━━ Given entries

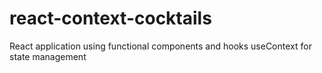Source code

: # react-context-cocktails
React application using functional components and hooks
useContext for state management
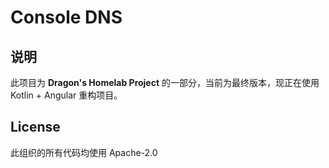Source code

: # Console DNS

## 说明

此项目为 **Dragon's Homelab Project** 的一部分，当前为最终版本，现正在使用 Kotlin + Angular 重构项目。

## License

此组织的所有代码均使用 Apache-2.0 
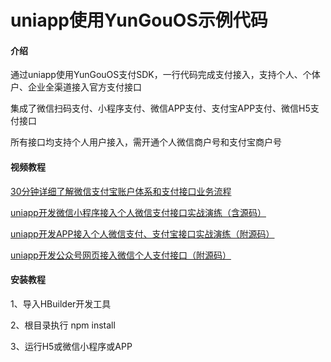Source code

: # uniapp使用YunGouOS示例代码

#### 介绍

通过uniapp使用YunGouOS支付SDK，一行代码完成支付接入，支持个人、个体户、企业全渠道接入官方支付接口

集成了微信扫码支付、小程序支付、微信APP支付、支付宝APP支付、微信H5支付接口

所有接口均支持个人用户接入，需开通个人微信商户号和支付宝商户号

#### 视频教程

<a href="https://www.bilibili.com/video/BV1GU4y1W7HQ" target="_blank">30分钟详细了解微信支付宝账户体系和支付接口业务流程</a>

<a href="https://www.bilibili.com/video/BV17Z4y1A7zL" target="_blank">uniapp开发微信小程序接入个人微信支付接口实战演练（含源码）</a>

<a href="https://www.bilibili.com/video/BV1j64y1m7w2" target="_blank">uniapp开发APP接入个人微信支付、支付宝接口实战演练（附源码）</a>

<a href="https://www.bilibili.com/video/BV1wQ4y1d79U" target="_blank">uniapp开发公众号网页接入微信个人支付接口（附源码）</a>


#### 安装教程

1、导入HBuilder开发工具

2、根目录执行 npm install

3、运行H5或微信小程序或APP
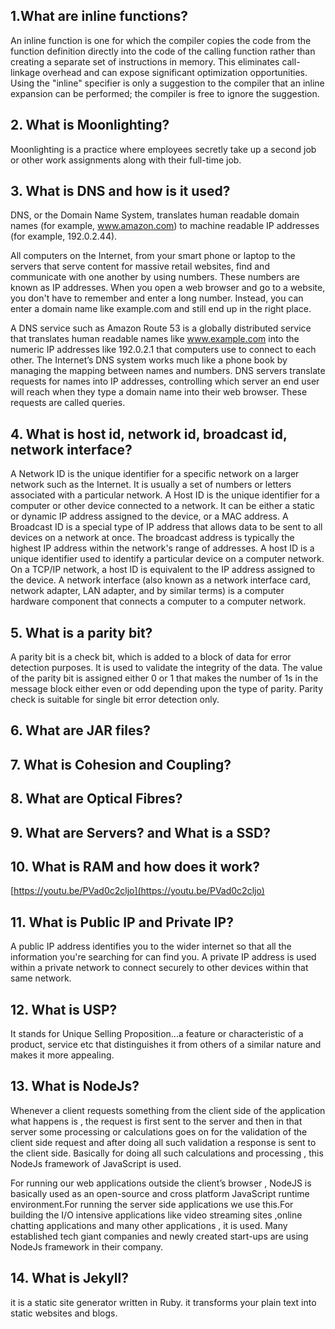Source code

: ## 1.What are inline functions?
An inline function is one for which the compiler copies the code from the function definition directly into the code of the calling function rather than creating a separate set of instructions in memory. This eliminates call-linkage overhead and can expose significant optimization opportunities. Using the "inline" specifier is only a suggestion to the compiler that an inline expansion can be performed; the compiler is free to ignore the suggestion.
## 2. What is Moonlighting?
Moonlighting is a practice where employees secretly take up a second job or other work assignments along with their full-time job.
## 3. What is DNS and how is it used?
DNS, or the Domain Name System, translates human readable domain names (for example, www.amazon.com) to machine readable IP addresses (for example, 192.0.2.44).

All computers on the Internet, from your smart phone or laptop to the servers that serve content for massive retail websites, find and communicate with one another by using numbers. These numbers are known as IP addresses. When you open a web browser and go to a website, you don't have to remember and enter a long number. Instead, you can enter a domain name like example.com and still end up in the right place.

A DNS service such as Amazon Route 53 is a globally distributed service that translates human readable names like www.example.com into the numeric IP addresses like 192.0.2.1 that computers use to connect to each other. The Internet’s DNS system works much like a phone book by managing the mapping between names and numbers. DNS servers translate requests for names into IP addresses, controlling which server an end user will reach when they type a domain name into their web browser. These requests are called queries.
## 4. What is host id, network id, broadcast id, network interface?
A Network ID is the unique identifier for a specific network on a larger network such as the Internet. It is usually a set of numbers or letters associated with a particular network. A Host ID is the unique identifier for a computer or other device connected to a network. It can be either a static or dynamic IP address assigned to the device, or a MAC address. A Broadcast ID is a special type of IP address that allows data to be sent to all devices on a network at once. The broadcast address is typically the highest IP address within the network's range of addresses.
A host ID is a unique identifier used to identify a particular device on a computer network. On a TCP/IP network, a host ID is equivalent to the IP address assigned to the device. A network interface (also known as a network interface card, network adapter, LAN adapter, and by similar terms) is a computer hardware component that connects a computer to a computer network.
## 5. What is a parity bit?
A parity bit is a check bit, which is added to a block of data for error detection purposes. It is used to validate the integrity of the data. The value of the parity bit is assigned either 0 or 1 that makes the number of 1s in the message block either even or odd depending upon the type of parity. Parity check is suitable for single bit error detection only.
## 6. What are JAR files?
## 7. What is Cohesion and Coupling?
## 8. What are Optical Fibres?
## 9. What are Servers? and What is a SSD?
## 10. What is RAM and how does it work?
[https://youtu.be/PVad0c2cljo](https://youtu.be/PVad0c2cljo)
## 11. What is Public IP and Private IP?
A public IP address identifies you to the wider internet so that all the information you're searching for can find you. A private IP address is used within a private network to connect securely to other devices within that same network.
## 12. What is USP?
It stands for Unique Selling Proposition...a feature or characteristic of a product, service etc that distinguishes it from others of a similar nature and makes it more appealing.
## 13. What is NodeJs?
Whenever a client requests something from the client side of the application what happens is , the request is first sent to the server and then in that server some processing or calculations goes on for the validation of the client side request and after doing all such validation a response is sent to the client side. Basically for doing all such calculations and processing , this NodeJs framework of JavaScript is used.

For running our web applications outside the client’s browser , NodeJS is basically used as an open-source and cross platform JavaScript runtime environment.For running the server side applications we use this.For building the I/O intensive applications like video streaming sites ,online chatting applications and many other applications , it is used. Many established tech giant companies and newly created start-ups are using NodeJs framework in their company.
## 14. What is Jekyll?
it is a static site generator written in Ruby. it transforms your plain text into static websites and blogs.


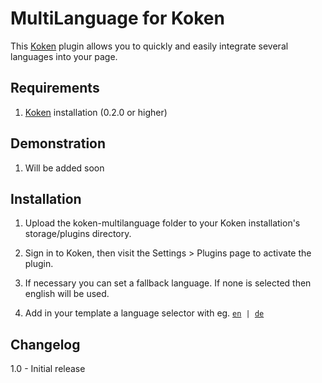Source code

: MultiLanguage for Koken
=================================

This [Koken](http://koken.me) plugin allows you to quickly and easily integrate several languages into your page.

Requirements
------------

1. [Koken](http://koken.me) installation (0.2.0 or higher)

Demonstration
------------

1. Will be added soon

Installation
------------

1. Upload the koken-multilanguage folder to your Koken installation's storage/plugins directory.

2. Sign in to Koken, then visit the Settings > Plugins page to activate the plugin.

3. If necessary you can set a fallback language. If none is selected then english will be used.

4. Add in your template a language selector with eg. <code><a href='./?lng=en'>en</a>&nbsp;|&nbsp;<a href='./?lng=de'>de</a></code>

Changelog
---------

1.0 - Initial release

━━━━

*Task brief*.
Return the entries verbatim without images.

*Output of the task*.
Source code

: # react-context-cocktails
React application using functional components and hooks
useContext for state management
Source code

: # Console DNS

## 说明

此项目为 **Dragon's Homelab Project** 的一部分，当前为最终版本，现正在使用 Kotlin + Angular 重构项目。

## License

此组织的所有代码均使用 Apache-2.0 
Source code

: # uniapp使用YunGouOS示例代码

#### 介绍

通过uniapp使用YunGouOS支付SDK，一行代码完成支付接入，支持个人、个体户、企业全渠道接入官方支付接口

集成了微信扫码支付、小程序支付、微信APP支付、支付宝APP支付、微信H5支付接口

所有接口均支持个人用户接入，需开通个人微信商户号和支付宝商户号

#### 视频教程

<a href="https://www.bilibili.com/video/BV1GU4y1W7HQ" target="_blank">30分钟详细了解微信支付宝账户体系和支付接口业务流程</a>

<a href="https://www.bilibili.com/video/BV17Z4y1A7zL" target="_blank">uniapp开发微信小程序接入个人微信支付接口实战演练（含源码）</a>

<a href="https://www.bilibili.com/video/BV1j64y1m7w2" target="_blank">uniapp开发APP接入个人微信支付、支付宝接口实战演练（附源码）</a>

<a href="https://www.bilibili.com/video/BV1wQ4y1d79U" target="_blank">uniapp开发公众号网页接入微信个人支付接口（附源码）</a>


#### 安装教程

1、导入HBuilder开发工具

2、根目录执行 npm install

3、运行H5或微信小程序或APP
Source code

: ## 1.What are inline functions?
An inline function is one for which the compiler copies the code from the function definition directly into the code of the calling function rather than creating a separate set of instructions in memory. This eliminates call-linkage overhead and can expose significant optimization opportunities. Using the "inline" specifier is only a suggestion to the compiler that an inline expansion can be performed; the compiler is free to ignore the suggestion.
## 2. What is Moonlighting?
Moonlighting is a practice where employees secretly take up a second job or other work assignments along with their full-time job.
## 3. What is DNS and how is it used?
DNS, or the Domain Name System, translates human readable domain names (for example, www.amazon.com) to machine readable IP addresses (for example, 192.0.2.44).

All computers on the Internet, from your smart phone or laptop to the servers that serve content for massive retail websites, find and communicate with one another by using numbers. These numbers are known as IP addresses. When you open a web browser and go to a website, you don't have to remember and enter a long number. Instead, you can enter a domain name like example.com and still end up in the right place.

A DNS service such as Amazon Route 53 is a globally distributed service that translates human readable names like www.example.com into the numeric IP addresses like 192.0.2.1 that computers use to connect to each other. The Internet’s DNS system works much like a phone book by managing the mapping between names and numbers. DNS servers translate requests for names into IP addresses, controlling which server an end user will reach when they type a domain name into their web browser. These requests are called queries.
## 4. What is host id, network id, broadcast id, network interface?
A Network ID is the unique identifier for a specific network on a larger network such as the Internet. It is usually a set of numbers or letters associated with a particular network. A Host ID is the unique identifier for a computer or other device connected to a network. It can be either a static or dynamic IP address assigned to the device, or a MAC address. A Broadcast ID is a special type of IP address that allows data to be sent to all devices on a network at once. The broadcast address is typically the highest IP address within the network's range of addresses.
A host ID is a unique identifier used to identify a particular device on a computer network. On a TCP/IP network, a host ID is equivalent to the IP address assigned to the device. A network interface (also known as a network interface card, network adapter, LAN adapter, and by similar terms) is a computer hardware component that connects a computer to a computer network.
## 5. What is a parity bit?
A parity bit is a check bit, which is added to a block of data for error detection purposes. It is used to validate the integrity of the data. The value of the parity bit is assigned either 0 or 1 that makes the number of 1s in the message block either even or odd depending upon the type of parity. Parity check is suitable for single bit error detection only.
## 6. What are JAR files?
## 7. What is Cohesion and Coupling?
## 8. What are Optical Fibres?
## 9. What are Servers? and What is a SSD?
## 10. What is RAM and how does it work?
[https://youtu.be/PVad0c2cljo](https://youtu.be/PVad0c2cljo)
## 11. What is Public IP and Private IP?
A public IP address identifies you to the wider internet so that all the information you're searching for can find you. A private IP address is used within a private network to connect securely to other devices within that same network.
## 12. What is USP?
It stands for Unique Selling Proposition...a feature or characteristic of a product, service etc that distinguishes it from others of a similar nature and makes it more appealing.
## 13. What is NodeJs?
Whenever a client requests something from the client side of the application what happens is , the request is first sent to the server and then in that server some processing or calculations goes on for the validation of the client side request and after doing all such validation a response is sent to the client side. Basically for doing all such calculations and processing , this NodeJs framework of JavaScript is used.

For running our web applications outside the client’s browser , NodeJS is basically used as an open-source and cross platform JavaScript runtime environment.For running the server side applications we use this.For building the I/O intensive applications like video streaming sites ,online chatting applications and many other applications , it is used. Many established tech giant companies and newly created start-ups are using NodeJs framework in their company.
## 14. What is Jekyll?
it is a static site generator written in Ruby. it transforms your plain text into static websites and blogs.


Source code

: MultiLanguage for Koken
=================================

This [Koken](http://koken.me) plugin allows you to quickly and easily integrate several languages into your page.

Requirements
------------

1. [Koken](http://koken.me) installation (0.2.0 or higher)

Demonstration
------------

1. Will be added soon

Installation
------------

1. Upload the koken-multilanguage folder to your Koken installation's storage/plugins directory.

2. Sign in to Koken, then visit the Settings > Plugins page to activate the plugin.

3. If necessary you can set a fallback language. If none is selected then english will be used.

4. Add in your template a language selector with eg. <code><a href='./?lng=en'>en</a>&nbsp;|&nbsp;<a href='./?lng=de'>de</a></code>

Changelog
---------

1.0 - Initial release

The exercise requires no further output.